# EXERCISE AIM:
Only the count is needed. Count the lines below with the word "async" in them.

# SUPPLIED RECORDS:
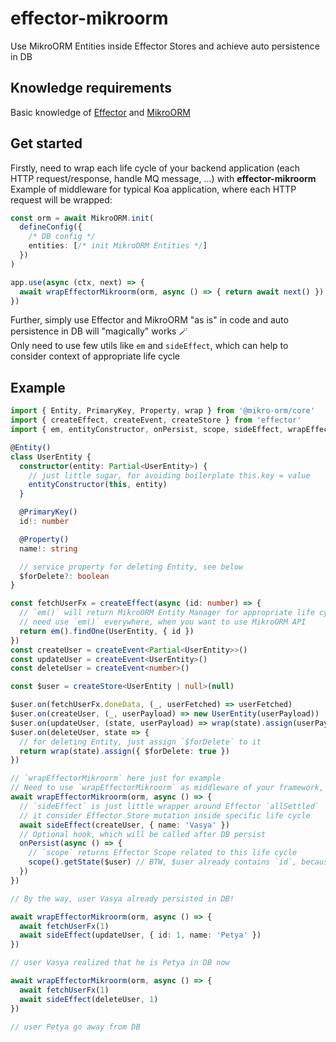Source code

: # effector-mikroorm

Use MikroORM Entities inside Effector Stores and achieve auto persistence in DB

## Knowledge requirements

Basic knowledge of [Effector](https://effector.dev/) and [MikroORM](https://mikro-orm.io/)

## Get started

Firstly, need to wrap each life cycle of your backend application (each HTTP request/response, handle MQ message, ...) with **effector-mikroorm**<br/>
Example of middleware for typical Koa application, where each HTTP request will be wrapped:

```ts
const orm = await MikroORM.init(
  defineConfig({
    /* DB config */
    entities: [/* init MikroORM Entities */]
  })
)

app.use(async (ctx, next) => {
  await wrapEffectorMikroorm(orm, async () => { return await next() });
})
```

Further, simply use Effector and MikroORM "as is" in code and auto persistence in DB will "magically" works 🪄 <br/>
Only need to use few utils like `em` and `sideEffect`, which can help to consider context of appropriate life cycle

## Example

```ts
import { Entity, PrimaryKey, Property, wrap } from '@mikro-orm/core'
import { createEffect, createEvent, createStore } from 'effector'
import { em, entityConstructor, onPersist, scope, sideEffect, wrapEffectorMikroorm } from 'effector-mikroorm'

@Entity()
class UserEntity {
  constructor(entity: Partial<UserEntity>) {
    // just little sugar, for avoiding boilerplate this.key = value
    entityConstructor(this, entity)
  }

  @PrimaryKey()
  id!: number

  @Property()
  name!: string

  // service property for deleting Entity, see below
  $forDelete?: boolean
}

const fetchUserFx = createEffect(async (id: number) => {
  // `em()` will return MikroORM Entity Manager for appropriate life cycle
  // need use `em()` everywhere, when you want to use MikroORM API
  return em().findOne(UserEntity, { id })
})
const createUser = createEvent<Partial<UserEntity>>()
const updateUser = createEvent<UserEntity>()
const deleteUser = createEvent<number>()

const $user = createStore<UserEntity | null>(null)

$user.on(fetchUserFx.doneData, (_, userFetched) => userFetched)
$user.on(createUser, (_, userPayload) => new UserEntity(userPayload))
$user.on(updateUser, (state, userPayload) => wrap(state).assign(userPayload))
$user.on(deleteUser, state => {
  // for deleting Entity, just assign `$forDelete` to it
  return wrap(state).assign({ $forDelete: true })
})

// `wrapEffectorMikroorm` here just for example
// Need to use `wrapEffectorMikroorm` as middleware of your framework, see example above
await wrapEffectorMikroorm(orm, async () => {
  // `sideEffect` is just little wrapper around Effector `allSettled`
  // it consider Effector Store mutation inside specific life cycle
  await sideEffect(createUser, { name: 'Vasya' })
  // Optional hook, which will be called after DB persist
  onPersist(async () => {
    // `scope` returns Effector Scope related to this life cycle
    scope().getState($user) // BTW, $user already contains `id`, because it's already persisted in DB
  })
})

// By the way, user Vasya already persisted in DB!

await wrapEffectorMikroorm(orm, async () => {
  await fetchUserFx(1)
  await sideEffect(updateUser, { id: 1, name: 'Petya' })
})

// user Vasya realized that he is Petya in DB now

await wrapEffectorMikroorm(orm, async () => {
  await fetchUserFx(1)
  await sideEffect(deleteUser, 1)
})

// user Petya go away from DB
```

# ANSWER SECTION:
7